There’s no doubt that one of the best summer drinks ever invented is the margarita. It’s cool, tart, a little tangy — with a spicy tequila smack — and salty on the finish. My preferred version would be on the rocks, forged with reposado tequila (for a bolder flavor), with a salted rim.
While my described concoction may taste like a piece of heaven on earth, there’s always room for experimentation and exploration. Summer being the season of fruitful bounty, it’s only natural that folks began to try fruity variations on this timeless elixir.
Enter the flavored margarita.
Many people, especially bartenders, are divided in their opinions of the flavored margarita. Some refer to it as a bastardization of an immortal cocktail. Others have embraced the chance to play around with new taste combinations.
In the way that flavored daiquiris have been maligned, the flavored margarita has gotten a bad rap. Many people associate it with the premixed, preprocessed frozen version that resembles a 7-Eleven Slurpee or the tawdry variations served at places like TGI Fridays or Tex-Mex chain restaurants.

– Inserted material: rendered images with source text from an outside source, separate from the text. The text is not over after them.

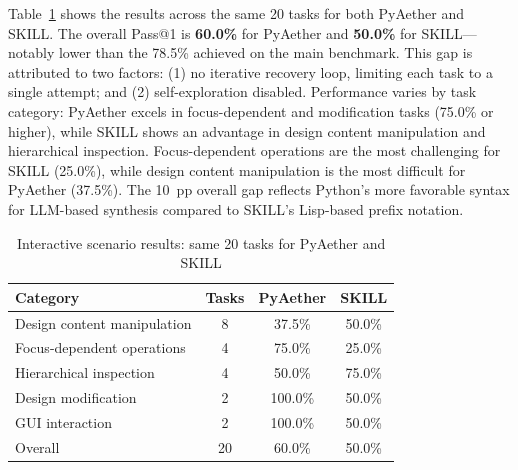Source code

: Table~\ref{tab:interactive-results} shows the results across the same 20 tasks for both PyAether and SKILL. The overall Pass@1 is \textbf{60.0\%} for PyAether and \textbf{50.0\%} for SKILL—notably lower than the 78.5\% achieved on the main benchmark. This gap is attributed to two factors: (1) no iterative recovery loop, limiting each task to a single attempt; and (2) self-exploration disabled. Performance varies by task category: PyAether excels in focus-dependent and modification tasks (75.0\% or higher), while SKILL shows an advantage in design content manipulation and hierarchical inspection. Focus-dependent operations are the most challenging for SKILL (25.0\%), while design content manipulation is the most difficult for PyAether (37.5\%). The 10~pp overall gap reflects Python's more favorable syntax for LLM-based synthesis compared to SKILL's Lisp-based prefix notation.

\begin{table}[htbp]
\centering
\caption{Interactive scenario results: same 20 tasks for PyAether and SKILL}
\label{tab:interactive-results}
\begin{tabular}{lccc}
\toprule
\textbf{Category} & \textbf{Tasks} & \textbf{PyAether} & \textbf{SKILL} \\
\midrule
Design content manipulation & 8 & 37.5\% & 50.0\% \\
Focus-dependent operations & 4 & 75.0\% & 25.0\% \\
Hierarchical inspection & 4 & 50.0\% & 75.0\% \\
Design modification & 2 & 100.0\% & 50.0\% \\
GUI interaction & 2 & 100.0\% & 50.0\% \\
\midrule
Overall & 20 & 60.0\% & 50.0\% \\
\bottomrule
\end{tabular}
\end{table}
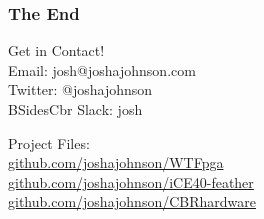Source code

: \documentclass[t]{beamer}
\begin{document}

\begin{frame}
\frametitle{The End}
Get in Contact! \\
Email: josh@joshajohnson.com\\
Twitter:  @\textunderscore joshajohnson\\
BSidesCbr Slack: josh\\
\vspace{6mm}

Project Files: \\
\url{github.com/joshajohnson/WTFpga}\\
\url{github.com/joshajohnson/iCE40-feather}\\
\url{github.com/joshajohnson/CBRhardware}\\

\end{frame}
\end{document}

When prepared with quality ingredients (i.e., fresh fruit), flavored margaritas can provide a rainbow of exciting choices for refreshment, not just in summer, but all year round.
Some say that flavored margaritas go back to the birth of the margarita itself. The number of stories that exist about the origins of the margarita nearly equal the number of insults hurled at a Donald Trump rally.

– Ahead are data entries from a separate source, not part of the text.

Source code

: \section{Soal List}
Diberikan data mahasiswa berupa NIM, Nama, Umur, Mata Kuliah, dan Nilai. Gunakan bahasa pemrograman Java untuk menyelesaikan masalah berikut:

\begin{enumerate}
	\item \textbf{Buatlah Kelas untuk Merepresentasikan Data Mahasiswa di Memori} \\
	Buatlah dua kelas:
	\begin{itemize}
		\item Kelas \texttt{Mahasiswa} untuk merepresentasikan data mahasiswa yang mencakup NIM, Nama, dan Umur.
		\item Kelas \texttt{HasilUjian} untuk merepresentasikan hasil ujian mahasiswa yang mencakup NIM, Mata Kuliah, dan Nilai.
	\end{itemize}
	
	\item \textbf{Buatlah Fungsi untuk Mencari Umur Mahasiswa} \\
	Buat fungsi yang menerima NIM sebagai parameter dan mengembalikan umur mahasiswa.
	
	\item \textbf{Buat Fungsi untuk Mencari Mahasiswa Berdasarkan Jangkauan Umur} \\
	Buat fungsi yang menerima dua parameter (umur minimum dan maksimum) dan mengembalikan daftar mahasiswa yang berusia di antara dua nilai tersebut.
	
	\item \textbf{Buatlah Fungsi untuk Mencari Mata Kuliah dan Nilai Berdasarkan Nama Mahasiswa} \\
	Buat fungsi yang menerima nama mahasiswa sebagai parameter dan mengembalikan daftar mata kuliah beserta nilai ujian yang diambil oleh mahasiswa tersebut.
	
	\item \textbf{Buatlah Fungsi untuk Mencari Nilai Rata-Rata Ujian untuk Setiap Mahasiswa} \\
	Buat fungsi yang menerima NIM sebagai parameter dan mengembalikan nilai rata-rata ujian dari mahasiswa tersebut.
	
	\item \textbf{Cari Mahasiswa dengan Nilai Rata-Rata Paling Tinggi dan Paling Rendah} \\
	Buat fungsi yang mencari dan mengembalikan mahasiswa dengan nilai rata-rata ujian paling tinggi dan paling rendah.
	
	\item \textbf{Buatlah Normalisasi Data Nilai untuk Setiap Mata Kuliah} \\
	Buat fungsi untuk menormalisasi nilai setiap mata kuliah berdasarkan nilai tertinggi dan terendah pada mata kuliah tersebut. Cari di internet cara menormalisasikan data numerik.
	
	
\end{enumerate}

One story with credibility is that the margarita evolved from an old cocktail called the daisy, which dates to the 1870s. In fact, margarita is the Spanish word for daisy.
Jerry Thomas’s 1876 daisy recipe consists of liquor shaken up with some lemon juice and “orange cordial,” then strained into a large cocktail glass and topped off with a little splash of soda. It was originally made with whiskey, but soon other versions popped up made with brandy and — perhaps the most popular version today — gin. Another notable diversion was the use of grenadine (pomegranate syrup).

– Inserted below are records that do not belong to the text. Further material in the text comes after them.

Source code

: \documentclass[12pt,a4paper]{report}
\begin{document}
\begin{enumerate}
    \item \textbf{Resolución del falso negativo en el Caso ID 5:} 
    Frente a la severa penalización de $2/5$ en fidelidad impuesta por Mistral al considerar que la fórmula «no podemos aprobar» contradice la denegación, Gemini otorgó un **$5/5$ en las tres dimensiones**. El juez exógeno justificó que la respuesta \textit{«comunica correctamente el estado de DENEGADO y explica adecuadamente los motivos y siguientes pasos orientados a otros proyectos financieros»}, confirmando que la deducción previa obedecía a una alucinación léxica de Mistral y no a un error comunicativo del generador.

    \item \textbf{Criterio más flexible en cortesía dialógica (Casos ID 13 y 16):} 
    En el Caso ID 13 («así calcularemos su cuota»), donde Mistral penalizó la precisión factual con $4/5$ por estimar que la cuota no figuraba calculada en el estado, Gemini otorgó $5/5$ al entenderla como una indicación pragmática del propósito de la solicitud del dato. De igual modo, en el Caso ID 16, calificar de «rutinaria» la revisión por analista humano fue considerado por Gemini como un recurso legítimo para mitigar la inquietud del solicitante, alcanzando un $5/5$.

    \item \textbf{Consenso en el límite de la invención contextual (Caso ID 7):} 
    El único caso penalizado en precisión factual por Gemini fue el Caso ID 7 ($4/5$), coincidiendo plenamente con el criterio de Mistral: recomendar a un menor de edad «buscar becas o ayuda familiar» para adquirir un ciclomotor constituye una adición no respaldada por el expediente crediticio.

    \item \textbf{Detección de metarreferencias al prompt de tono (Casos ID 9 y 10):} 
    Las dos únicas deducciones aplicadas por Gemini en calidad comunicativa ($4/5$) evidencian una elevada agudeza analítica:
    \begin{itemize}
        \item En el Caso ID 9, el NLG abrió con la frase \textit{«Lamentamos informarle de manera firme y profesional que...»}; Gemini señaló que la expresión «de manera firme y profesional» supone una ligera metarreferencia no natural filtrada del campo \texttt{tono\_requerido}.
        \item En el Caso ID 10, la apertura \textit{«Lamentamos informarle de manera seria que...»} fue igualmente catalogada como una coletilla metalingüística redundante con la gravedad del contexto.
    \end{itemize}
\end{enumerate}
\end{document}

According to Patrón tequila, at some point in the mid-1920s, a customer approached Henry Madden, bartender at the Turf Bar in Tijuana, and asked for a gin daisy. “In mixing [the] drink,” he told a reporter in 1936, “I grabbed the wrong bottle” — the tequila bottle. Result: “the customer was so delighted that he called for another and spread the news far and wide.” By the mid-1930s, the drink was all over Mexico.
What remains a mystery is whether this tequila daisy was made with orange liqueur or grenadine. Were it the latter, it could mean that the first margarita was essentially a flavored one.
The secret to a delicious flavored margarita is using fresh fruit. My preferred choices include pomegranate (which has an earthy quality) and mango (my favorite tropical fruit). The area’s best pomegranate margarita can be found at José Andrés’s Oyamel, one of D.C.’s most authentic Mexican restaurants. Also try their Oaxacan orange, made with sour orange and maraschino liqueur.
Hotspot El Chucho – Cocina Superior in Columbia Heights has a selection of margaritas including a blackberry poblano. The hibiscus margarita at Tico DC has been called “the best drink in the District” by reviewers on Foursquare.
Cuba Libre on 9th Street NW has mixed a mango margarita made with Patrón silver tequila. Another great option is El Centro D.F., in Georgetown or on 14th Street NW, for the restaurant’s signature strawberry and mango concoction or prickly pear margarita.
*Patrón Mango Margarita*
*Courtesy of Cuba Libre*
1.25 oz. Patrón Silver
.5 oz. Patrón Citrónge mango liqueur
1.5 oz. fresh mango puree
1.25 oz. fresh-squeezed lime juice
Combine ingredients in a dry shaker. Pour over ice and shake an additional six times. Serve over ice or straight up and garnish with lime.